Les enfants en villégiature dans le sud, les soirées sont plus tranquilles, nous décidons donc pour passer du 13 au 14 février, de se faire un petit entraînement dans les Monts d’Or sur un parcours déjà testé il y a quelques jours de Curis aux Monts d’Or jusqu’au Mont Thou par la crête (voir carte ci-contre) mais cette fois ci de nuit et sans lune. Nous baptisons cette sortie le « No Moon Thou Trail ». Vers 20h45 nous garons la voiture et entamons la montée d’abord sur la route puis en forêt. Il n’y a rien à faire dès que la pente est de quelques pourcents je n’arrive pas à courir. Il y a encore du boulot je pense. Nous courons donc dans les faux plats. Passage à la Croix Vitaise. Puis assaut final. Sur le sommet, des amoureux garés là nous foutent les pleins phares dans la gueule. Sympa merci. 45 minutes pour 382 m D+ soit 509,3m/h par contre 5,3 km/h et là ce n’est pas génial. Nous faisons une petite photo de Valérie avec Lyon illuminée en fond sans flash pour ne pas subir les foudres d’Alliot-Marie. Bon du coup elle n’est pas très nette, mais c’est que je ne voulais pas mettre en péril la force de frappe nucléaire française. A ce moment là, nous voyons arriver par le même chemin que nous deux vététistes à la frontale comme nous. Finalement des dingues y en a plein et c’est vachement rassurant. Nous entamons la descente et là je dois dire que j’ai pu courir durant tout le trajet ce qui constitue un progrès. J’ai également inaguré ma première chute (hors neige bien sûr) en voici le résultat sur mon collant. Descente en trente minutes soit 8 km/h ce qui n’est pas terrible non plus m’enfin. Ce qui nous fait 6.4 km/h de moyenne. Nous avons décidé de faire de ce petit parcours notre référence pour juger de nos progrès.

13 février 2007

Février 2007 - Les Opies Alt 498m - 10km 530mD+

Après avoir passé la soirée du vendredi à déambuler dans Lyon (voir ci-dessous) et après avoir tenté sans succès de courrir 3km sur le plat samedi, nous nous levons dimanche avec la ferme intention de défier les Opies. Les Opies, Opiho en provençal, ont donné leur nom au massif des Alpilles. Ce sommet est le point culminant des Alpilles à 498m, entre Aureille et Eyguière (à proximité de Salon de Provence). Nous avions décidé de nous attaquer à la face sud pour la montée et de redescendre par le nord. Ce choix était assez adapté à notre niveau puisque la montée en free-ride est très raide. Il faut d'ailleurs parfois s'aider avec les mains et la descente, en tout cas depuis le col, est douce et sur un bon sentier.
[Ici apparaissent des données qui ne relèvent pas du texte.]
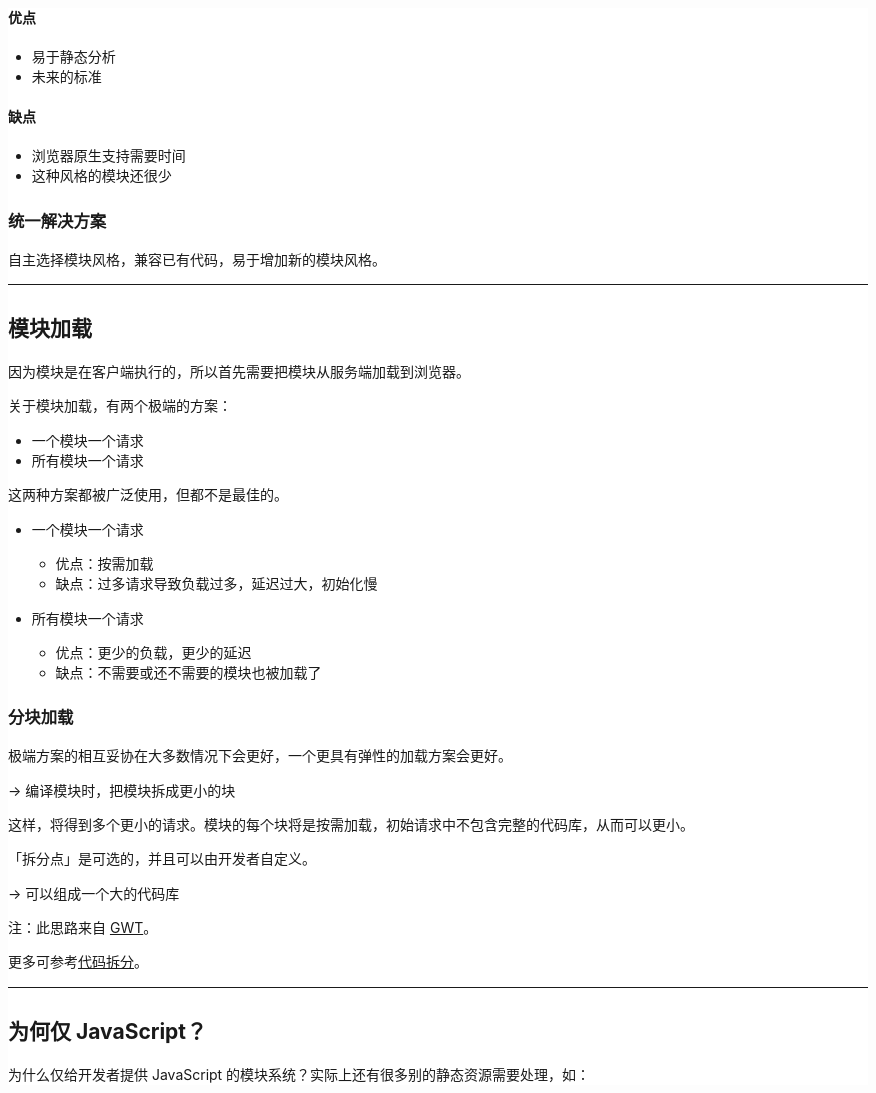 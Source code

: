 #### 优点

- 易于静态分析
- 未来的标准

#### 缺点

- 浏览器原生支持需要时间
- 这种风格的模块还很少

### 统一解决方案

自主选择模块风格，兼容已有代码，易于增加新的模块风格。

-----

## 模块加载

因为模块是在客户端执行的，所以首先需要把模块从服务端加载到浏览器。

关于模块加载，有两个极端的方案：

- 一个模块一个请求
- 所有模块一个请求

这两种方案都被广泛使用，但都不是最佳的。

- 一个模块一个请求

	- 优点：按需加载
	- 缺点：过多请求导致负载过多，延迟过大，初始化慢

- 所有模块一个请求

	- 优点：更少的负载，更少的延迟
	- 缺点：不需要或还不需要的模块也被加载了

### 分块加载

极端方案的相互妥协在大多数情况下会更好，一个更具有弹性的加载方案会更好。

→ 编译模块时，把模块拆成更小的块

这样，将得到多个更小的请求。模块的每个块将是按需加载，初始请求中不包含完整的代码库，从而可以更小。

「拆分点」是可选的，并且可以由开发者自定义。

→ 可以组成一个大的代码库

注：此思路来自 [GWT][GWT]。

更多可参考[代码拆分][Code Spliting]。

-----

## 为何仅 JavaScript？

为什么仅给开发者提供 JavaScript 的模块系统？实际上还有很多别的静态资源需要处理，如：


[node.js]: http://nodejs.org
[browserify]: https://github.com/substack/node-browserify
[modules-webmake]: https://github.com/medikoo/modules-webmake
[wreq]: https://github.com/substack/wreq
[AMD]: https://github.com/amdjs/amdjs-api/wiki/AMD
[require.js]: http://requirejs.org/
[curl]: https://github.com/cujojs/curl
[GWT]: https://developers.google.com/web-toolkit/doc/latest/DevGuideCodeSplitting
[CommonJs]: commonjs.md
[Code Spliting]: code-splitting.md
[Loaders]: loaders.md
[Using loaders]: using-loaders.md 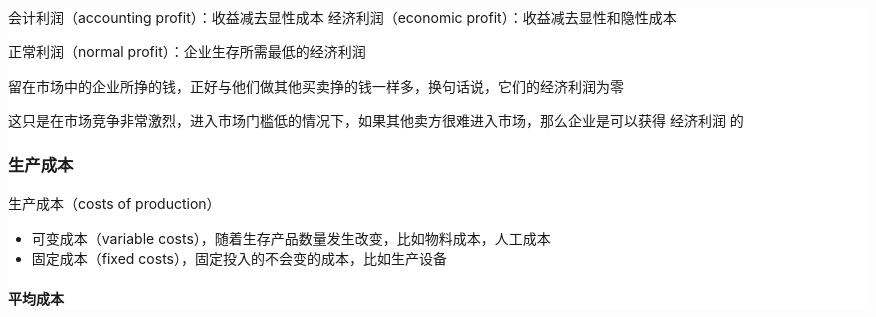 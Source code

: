 会计利润（accounting profit）：收益减去显性成本
经济利润（economic profit）：收益减去显性和隐性成本

正常利润（normal profit）：企业生存所需最低的经济利润

留在市场中的企业所挣的钱，正好与他们做其他买卖挣的钱一样多，换句话说，它们的经济利润为零

这只是在市场竞争非常激烈，进入市场门槛低的情况下，如果其他卖方很难进入市场，那么企业是可以获得 经济利润 的

### 生产成本 

生产成本（costs of production）

- 可变成本（variable costs），随着生存产品数量发生改变，比如物料成本，人工成本
- 固定成本（fixed costs），固定投入的不会变的成本，比如生产设备

#### 平均成本

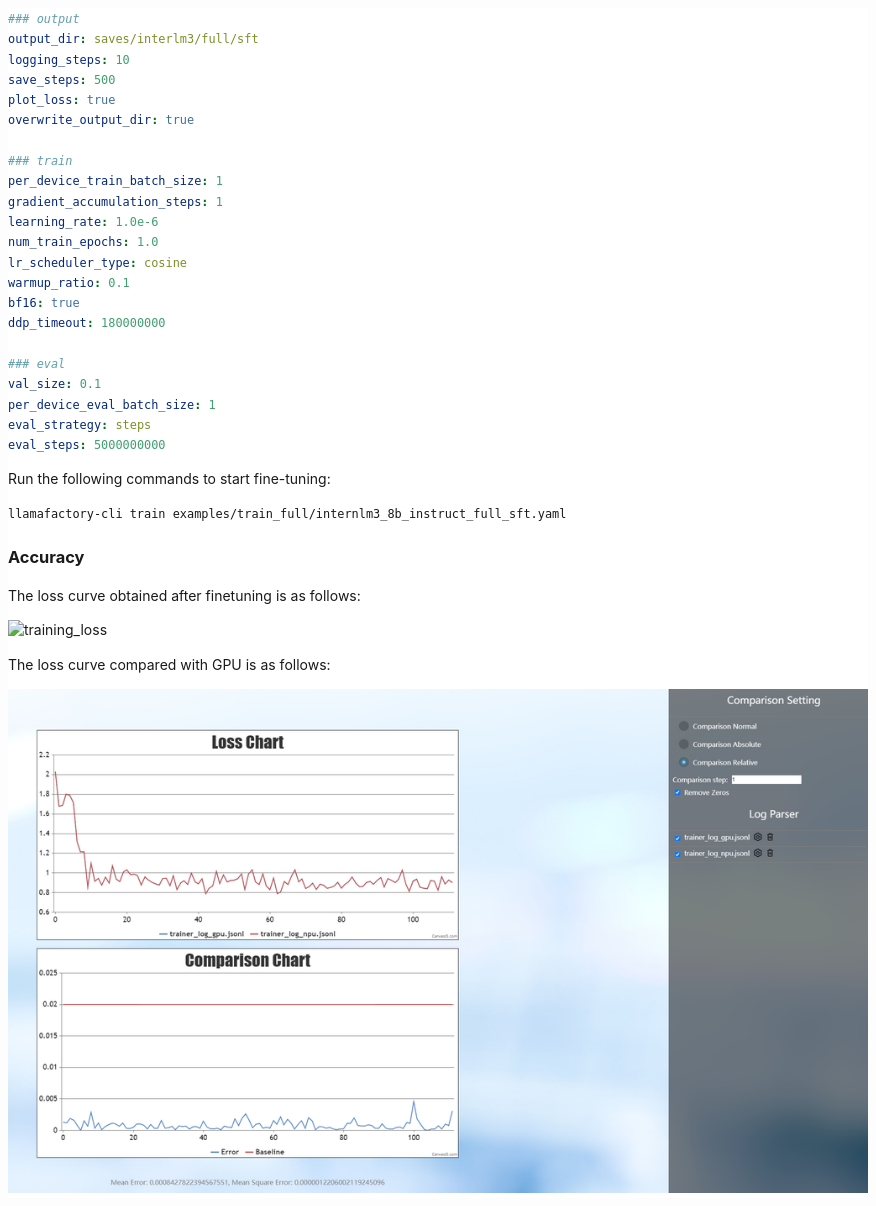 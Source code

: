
 ```yaml
### output
output_dir: saves/interlm3/full/sft
logging_steps: 10
save_steps: 500
plot_loss: true
overwrite_output_dir: true

### train
per_device_train_batch_size: 1
gradient_accumulation_steps: 1
learning_rate: 1.0e-6
num_train_epochs: 1.0
lr_scheduler_type: cosine
warmup_ratio: 0.1
bf16: true
ddp_timeout: 180000000

### eval
val_size: 0.1
per_device_eval_batch_size: 1
eval_strategy: steps
eval_steps: 5000000000
```

Run the following commands to start fine-tuning:

```shell
llamafactory-cli train examples/train_full/internlm3_8b_instruct_full_sft.yaml
```

### Accuracy

The loss curve obtained after finetuning is as follows:

![training_loss](assets/lf_training_loss_npu.png)

The loss curve compared with GPU is as follows:

![training_loss_compare](assets/lf_training_loss_compare.png)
Elle permet de courrir, donc quasi grimpette à la montée et course à la descente, idéal pour des débutants époumonés comme nous. Je recommande donc aux très bons de le prendre dans l'autre sens. Garés au cimetière le GR6 part vers le nord-est, à l'embranchement prendre à droite puis grimper à gauche dans un vallon ou sur une crête de votre choix direction le sommet. En fait nous avons rallié un vallon qui avait un sentier assez bien tracé pour attaquer la dernière partie. Ce n'était pas du free-ride dans toute la montée. J'ai fait une petite découverte : "Ne fais pas du free-ride un lendemainde pluie". En effet après trois pas la végétation a donné toute son eau à mes superbes New Balance et je me retrouve avec les pieds trempés. Nous rejoignons le sommet en 50 minutes depuis le parking soit 444m/h : naze. On sort les coupes vent et on redescend à l'opposé de ce qu'il fallait (mais en le sachant) en free-ride encore en suivant les sentiers tracés par l'eau qui ravine. Alors là dans les buissons nous sommes trempés en quelques minutes. Dès que nous rejoignons le bon vallon nous remontons vers le col et entamons la descente vers le cimetière (sic) en petite foulée. Nous croisons une jeune femme qui monte en courant avec une très belle foulée... Y en a partout c'est écoeurant. Mon beauf me met 5 minutes dans la descente (3,5km) et je met une minute à mon épouse. Mais elle ne s'est pas foulée pour une ancienne championne régionale de sprint et dans les dix premières en cross. Bon c'était il y a vingt ans mais quand même je pense qu'elle a visité.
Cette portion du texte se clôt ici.